In 1613, the Globe Theater, where most of Shakespeare's plays debuted, burned to the ground. Like other theaters of that era, the Globe was a round wooden structure with a stage at one end and covered balconies for the gentry. Galleries could seat about a thousand with "standing room" on the ground around the stage for another two thousand.

Shakespeare's acting company, the Lord Chamberlain's Men, had built the Globe in 1599 from the remains of Burbage's Theater which had been London's first permanent theater in 1576. Before Burbage had built his theater, plays and such were informal events found on street corners and in the yards of inns.

The second event I find of much importance is the anniversary of the death of Elizabeth Barrett Browning, the most popular woman poet of the 19th century in British literature. I was an impressionable young girl when I discovered her in English lit. I can still recite How Do I Love Thee after all these years.

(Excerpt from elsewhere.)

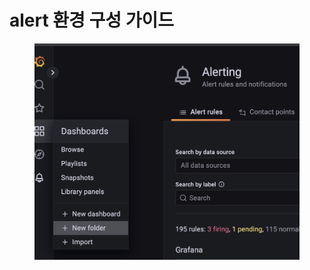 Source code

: # alert 환경 구성 가이드

<figure><img src="../../.gitbook/assets/image.png" alt=""><figcaption></figcaption></figure>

She died on this day in Florence, Italy, in 1861 and was buried there. She'd come to view Florence as her spiritual home. Her husband Robert, considered a lesser talent most of the 19th century, planned to be buried beside her. Twenty-eight years later when he died in Venice, the Florentine cemetery was full. Separated by death, they remained separated when he was buried in Poet's Corner in Westminster Abbey.

A final momentous event was the marriage on this day in 1854 of Charlotte Brontë and young curate Arthur Bell Nichols. Charlotte's difficult father, also a curate, refused to go to the wedding so she was given away in marriage by her former teacher, a Miss Wooler, after first consulting the Prayer Book and determining that no gender was indicated for the "friend" who was to give the bride away in the absence of the father.

How very appropriate and assertive for the woman writer who many consider gave birth to women's fiction. You, of course, recall that Charlotte under the pen name Bell wrote Jane Eyre, another book that inspired and thrilled me--along with a few million other women through the centuries.